MPEG-1 and MPEG-2 are standards that focus on the compression and decompression
of audio and video streams. Both standards address the needs of audio and
video transport and synchronization. MPEG-1 was designed to provide a compression
standard for media such as Video CD and CD-ROM, which have a typical playback
rate of 1.2 Mbit/s. MPEG-2 was designed to provide higher quality for transmission
applications, focusing mainly on Digital TV applications.
The major difference between MPEG-4 and MPEG-1 and 2 is the way MPEG-4 relates
to the application level. MPEG-4 defines content that needs to be delivered
over a network as a framework of media objects and scene descriptions. While
MPEG-1 and MPEG-2 relate only to audio-video streams, MPEG-4 allows for the
inclusion of other types of content such as animation, computer generated
objects as well as video and audio. In MPEG-4, each component that comprises
a multimedia scene is considered a media object. Each media object has spatial
and temporal attributes that govern its behavior and location in the multimedia
scene.
In addition to the concept of media objects, the MPEG-4 standard specifies
that the transport mechanism of the multimedia stream need not be defined
by the standard, but by the service provider or application developer. In
contrast to MPEG-1 and 2, MPEG-4 defines streaming, synchronization and content
rendering so as to accommodate bursty content delivery, scalable content delivery
and to enable interactivity. Such requirements are intended to address the
streaming of rich media over heterogeneous networks at bit-rates as low as
24 Kbit/s.
Although MPEG-4 covers more or less the same encoding range as MPEG-1 and
MPEG-2, its target applications are different. MPEG-4 defines interactivity,
scalability and streaming of rich media. Thus content compressed according
to the MPEG-4 standard can be streamed over the broad or narrowband Internet,
used in Interactive TV applications or streamed to wireless appliances such
as cellular phones and PDAs (Personal Digital Assistants).
MPEG-4
aims to achieve its objectives by applying certain principles to the way data
is represented. MPEG-4 relates to the components that comprise a multimedia
scene as media objects. For example, a sound track, animation, video or image
are all individual media objects. Media objects can be grouped together to
form compound objects. These are the building blocks of multimedia scenes.

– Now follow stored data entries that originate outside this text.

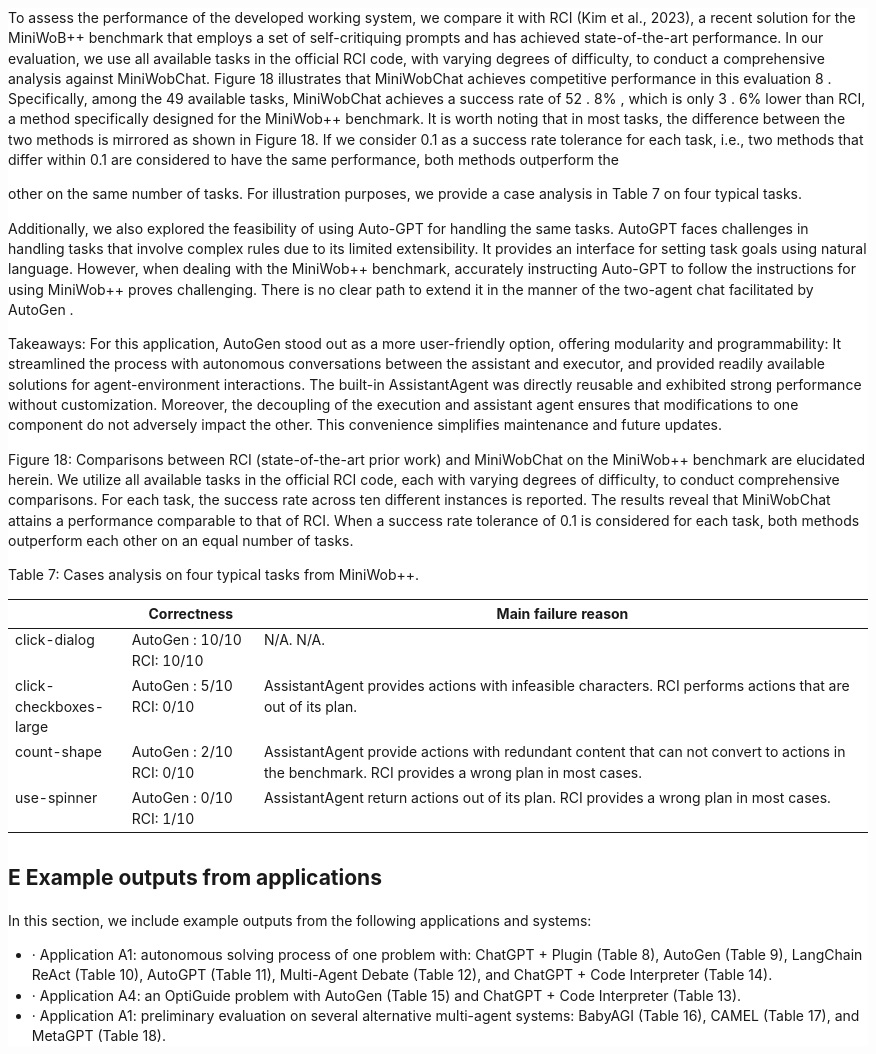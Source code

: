 To assess the performance of the developed working system, we compare it with RCI (Kim et al., 2023), a recent solution for the MiniWoB++ benchmark that employs a set of self-critiquing prompts and has achieved state-of-the-art performance. In our evaluation, we use all available tasks in the official RCI code, with varying degrees of difficulty, to conduct a comprehensive analysis against MiniWobChat. Figure 18 illustrates that MiniWobChat achieves competitive performance in this evaluation 8 . Specifically, among the 49 available tasks, MiniWobChat achieves a success rate of 52 . 8% , which is only 3 . 6% lower than RCI, a method specifically designed for the MiniWob++ benchmark. It is worth noting that in most tasks, the difference between the two methods is mirrored as shown in Figure 18. If we consider 0.1 as a success rate tolerance for each task, i.e., two methods that differ within 0.1 are considered to have the same performance, both methods outperform the

other on the same number of tasks. For illustration purposes, we provide a case analysis in Table 7 on four typical tasks.

Additionally, we also explored the feasibility of using Auto-GPT for handling the same tasks. AutoGPT faces challenges in handling tasks that involve complex rules due to its limited extensibility. It provides an interface for setting task goals using natural language. However, when dealing with the MiniWob++ benchmark, accurately instructing Auto-GPT to follow the instructions for using MiniWob++ proves challenging. There is no clear path to extend it in the manner of the two-agent chat facilitated by AutoGen .

Takeaways: For this application, AutoGen stood out as a more user-friendly option, offering modularity and programmability: It streamlined the process with autonomous conversations between the assistant and executor, and provided readily available solutions for agent-environment interactions. The built-in AssistantAgent was directly reusable and exhibited strong performance without customization. Moreover, the decoupling of the execution and assistant agent ensures that modifications to one component do not adversely impact the other. This convenience simplifies maintenance and future updates.

Figure 18: Comparisons between RCI (state-of-the-art prior work) and MiniWobChat on the MiniWob++ benchmark are elucidated herein. We utilize all available tasks in the official RCI code, each with varying degrees of difficulty, to conduct comprehensive comparisons. For each task, the success rate across ten different instances is reported. The results reveal that MiniWobChat attains a performance comparable to that of RCI. When a success rate tolerance of 0.1 is considered for each task, both methods outperform each other on an equal number of tasks.



Table 7: Cases analysis on four typical tasks from MiniWob++.

|                        | Correctness                | Main failure reason                                                                                                                              |
|------------------------|----------------------------|--------------------------------------------------------------------------------------------------------------------------------------------------|
| click-dialog           | AutoGen : 10/10 RCI: 10/10 | N/A. N/A.                                                                                                                                        |
| click-checkboxes-large | AutoGen : 5/10 RCI: 0/10   | AssistantAgent provides actions with infeasible characters. RCI performs actions that are out of its plan.                                       |
| count-shape            | AutoGen : 2/10 RCI: 0/10   | AssistantAgent provide actions with redundant content that can not convert to actions in the benchmark. RCI provides a wrong plan in most cases. |
| use-spinner            | AutoGen : 0/10 RCI: 1/10   | AssistantAgent return actions out of its plan. RCI provides a wrong plan in most cases.                                                          |

## E Example outputs from applications

In this section, we include example outputs from the following applications and systems:

- · Application A1: autonomous solving process of one problem with: ChatGPT + Plugin (Table 8), AutoGen (Table 9), LangChain ReAct (Table 10), AutoGPT (Table 11), Multi-Agent Debate (Table 12), and ChatGPT + Code Interpreter (Table 14).
- · Application A4: an OptiGuide problem with AutoGen (Table 15) and ChatGPT + Code Interpreter (Table 13).
- · Application A1: preliminary evaluation on several alternative multi-agent systems: BabyAGI (Table 16), CAMEL (Table 17), and MetaGPT (Table 18).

But these media objects are only one part of an MPEG-4 stream. Additional
information that governs how the objects are rendered on the screen and how
they are transmitted over networks is also needed. For these purposes, MPEG-4
streams include Stream Description information and Coding information. The
Screen Description information describes the relation between the media objects
and how they are presented. The Coding information describes how the media
objects are linked to the resources that are transmitting the media objects.
[1]
The MPEG-4 Standards comprises several core parts:
Þ MPEG-4 Systems. This part of the standard describes, scene description, multiplexing, synchronization, buffer management and protection of intellectual property.
Þ Delivery Multimedia Integration Framework (DMIF). This part of the standard defines rich media streaming.
Þ MPEG-4 Visual. This part of the standard specifies the representation of natural and synthetic visual objects.
Þ MPEG-4 Audio. This part of the standard specifies the representation of natural and synthetic audio objects.
MPEG-4 Systems specifies the overall architecture of the standard and defines how MPEG-4 Visual and MPEG-4 Audio are integrated. In addition to dealing with multiplexing, synchronization and buffer management, MPEG-4 Systems introduces the concept of BIFS (Binary Format for Scenes). BIFS defines the interactive aspects of MPEG-4 content. Another foundation of MPEG-4 Systems is the framework of object descriptors. Object descriptors describe the elements that make up an MPEG-4 stream. MPEG-4 relates to the components that comprise a multimedia scene as media objects. For example, a sound track, animation, video or image are all grouped together to form compound objects. These are the building blocks of multimedia scenes.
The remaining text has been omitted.